Рука доктора так и застыла в воздухе. Он вовсе не ждал, что его поймают на слове столь охотно. По чести говоря, он вообще не рассчитывал на утвердительный ответ. Он-то предполагал, что профессор, в порядке очередности, слегка удивится, тепло поблагодарит и вежливо откажется. Благодарности он дождался – но и только; его высокоученый друг, лукаво хмыкнув, прошествовал за дверь, а доктор впервые за весь день не нашелся что сказать.
На пороге маячил старый Том Спайк, широко улыбаясь от уха до уха; ухмылялся и мистер Плюшкин Джем, восседающий у него на плече.
– Ужо и не знаю, как оно там, – пропыхтел конюх, наслаждаясь комизмом ситуации, отчего его физиономия, словно вырезанная из старого сандалового дерева, осветилась и просияла, – да только обставили тут не профессора, нет! Это уж дудки!
Глава II
Ночь и ночная пташка
Мистер Роберт Найтингейл испытывал неодолимый ужас перед своей законной супругой. И недаром.
Да, мистер Роберт Найтингейл был личностью весьма устрашающей, однако в том, что касалось и репутации, и поведения, и внешнего вида миссис Роберт Найтингейл, сдается мне, превосходила его по всем статьям. Со времен их свадьбы – каковая состоялась так давно, что ныне Боб готов был поверить, будто на свадебном пиру состязались рыцари в доспехах – она целиком и полностью подчинила господина и повелителя своей власти и своим чарам. В первые годы супружеского блаженства мистер Роберт Найтингейл был одержим ее красотой; теперь, когда красота померкла, им владел страх.
Многие законопослушные граждане Солтхеда отмечали, что мистер Боб Найтингейл неизменно пребывает в дурном расположении духа, и списывали это на врожденный скверный характер. Многие законопослушные граждане отмечали также уродующее его косоглазие и хриплый, угрожающий голос, почитая их неизбежным следствием жизни, посвященной занятиям весьма сомнительным. Многие обращали внимание на неряшливую манеру одеваться и пренебрежение к личной гигиене – и не скупились на слова порицания. Другие ссылались на его неоднократно слышанную похвальбу: дескать, за всю свою долгую и славную карьеру – хорошо подобранные эпитеты, ничего не скажешь! – ему довелось предстать хотя бы единожды перед всеми мировыми судьями Солтхеда и при этом приговора он всякий раз благополучно избегал. По всему побережью мистер Роберт Найтингейл слыл скользкой личностью. Однако ж, уверяю вас: во всем и всегда непревзойденным образцом служила миссис Найтингейл. Ибо, при всей порочности Боба, с какой стороны ни глянь, миссис Боб была еще хуже.

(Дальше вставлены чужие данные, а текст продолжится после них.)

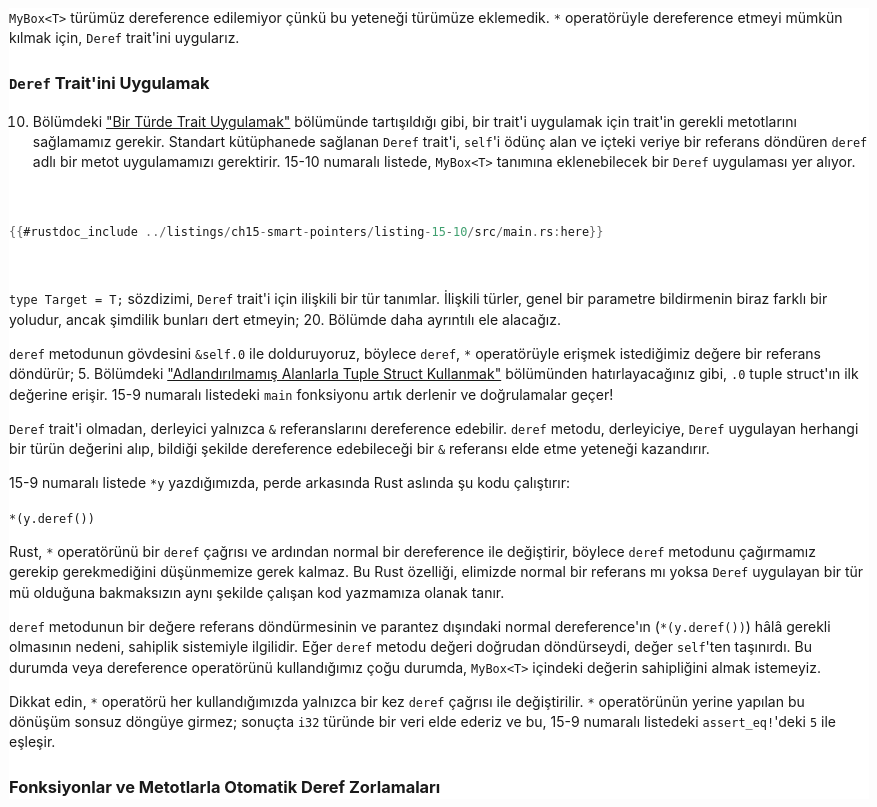 `MyBox<T>` türümüz dereference edilemiyor çünkü bu yeteneği türümüze eklemedik. `*` operatörüyle dereference etmeyi mümkün kılmak için, `Deref` trait'ini uygularız.



<a id="treating-a-type-like-a-reference-by-implementing-the-deref-trait"></a>

### `Deref` Trait'ini Uygulamak

10. Bölümdeki ["Bir Türde Trait Uygulamak"](ch10-02-traits.html#implementing-a-trait-on-a-type) bölümünde tartışıldığı gibi, bir trait'i uygulamak için trait'in gerekli metotlarını sağlamamız gerekir. Standart kütüphanede sağlanan `Deref` trait'i, `self`'i ödünç alan ve içteki veriye bir referans döndüren `deref` adlı bir metot uygulamamızı gerektirir. 15-10 numaralı listede, `MyBox<T>` tanımına eklenebilecek bir `Deref` uygulaması yer alıyor.

<Listing number="15-10" file-name="src/main.rs" caption="`MyBox<T>` üzerinde `Deref` uygulamak">

```rust
{{#rustdoc_include ../listings/ch15-smart-pointers/listing-15-10/src/main.rs:here}}
```

</Listing>

`type Target = T;` sözdizimi, `Deref` trait'i için ilişkili bir tür tanımlar. İlişkili türler, genel bir parametre bildirmenin biraz farklı bir yoludur, ancak şimdilik bunları dert etmeyin; 20. Bölümde daha ayrıntılı ele alacağız.

`deref` metodunun gövdesini `&self.0` ile dolduruyoruz, böylece `deref`, `*` operatörüyle erişmek istediğimiz değere bir referans döndürür; 5. Bölümdeki ["Adlandırılmamış Alanlarla Tuple Struct Kullanmak"](ch05-01-defining-structs.html#using-tuple-structs-without-named-fields-to-create-different-types) bölümünden hatırlayacağınız gibi, `.0` tuple struct'ın ilk değerine erişir. 15-9 numaralı listedeki `main` fonksiyonu artık derlenir ve doğrulamalar geçer!

`Deref` trait'i olmadan, derleyici yalnızca `&` referanslarını dereference edebilir. `deref` metodu, derleyiciye, `Deref` uygulayan herhangi bir türün değerini alıp, bildiği şekilde dereference edebileceği bir `&` referansı elde etme yeteneği kazandırır.

15-9 numaralı listede `*y` yazdığımızda, perde arkasında Rust aslında şu kodu çalıştırır:

```rust,ignore
*(y.deref())
```

Rust, `*` operatörünü bir `deref` çağrısı ve ardından normal bir dereference ile değiştirir, böylece `deref` metodunu çağırmamız gerekip gerekmediğini düşünmemize gerek kalmaz. Bu Rust özelliği, elimizde normal bir referans mı yoksa `Deref` uygulayan bir tür mü olduğuna bakmaksızın aynı şekilde çalışan kod yazmamıza olanak tanır.

`deref` metodunun bir değere referans döndürmesinin ve parantez dışındaki normal dereference'ın (`*(y.deref())`) hâlâ gerekli olmasının nedeni, sahiplik sistemiyle ilgilidir. Eğer `deref` metodu değeri doğrudan döndürseydi, değer `self`'ten taşınırdı. Bu durumda veya dereference operatörünü kullandığımız çoğu durumda, `MyBox<T>` içindeki değerin sahipliğini almak istemeyiz.

Dikkat edin, `*` operatörü her kullandığımızda yalnızca bir kez `deref` çağrısı ile değiştirilir. `*` operatörünün yerine yapılan bu dönüşüm sonsuz döngüye girmez; sonuçta `i32` türünde bir veri elde ederiz ve bu, 15-9 numaralı listedeki `assert_eq!`'deki `5` ile eşleşir.

### Fonksiyonlar ve Metotlarla Otomatik Deref Zorlamaları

По счастью, миссис Роберт Найтингейл теперь не так часто выходила из дому, как прежде, ибо все ее внимание поглощала ватага маленьких Найтингейлов, результат ее благословенного союза с мистером Найтингейлом. Помянутый выводок в общем и целом включал в себя пятерых птенчиков в возрасте от двух до десяти лет. В общем и целом то была беспокойная орава, большие любители препираться, и дуться, и плеваться, и кусаться, и хныкать, и брыкаться, и драть друг друга за волосы, и швыряться тяжелыми предметами, весьма склонные к демонстративному неповиновению, ниспровержению авторитетов и мелодраматическим вспышкам, что нередко заканчивались потасовками. Короче говоря, миссис Найтингейл возлагала на них большие надежды – и с трудом с ними управлялась. А дабы не излить гнев и досаду на малюток, миссис Боб, понятное дело, обрушивалась на своего супруга и повелителя всякий раз, когда сей джентльмен по несчастливой случайности оказывался дома. Именно поэтому мистер Боб Найтингейл в родных пенатах объявлялся редко; сознание того, что как супруга терроризирует его, так ее терроризируют отпрыски, приносило ему некое личное удовлетворение и до какой-то степени умеряло тягу к отмщению.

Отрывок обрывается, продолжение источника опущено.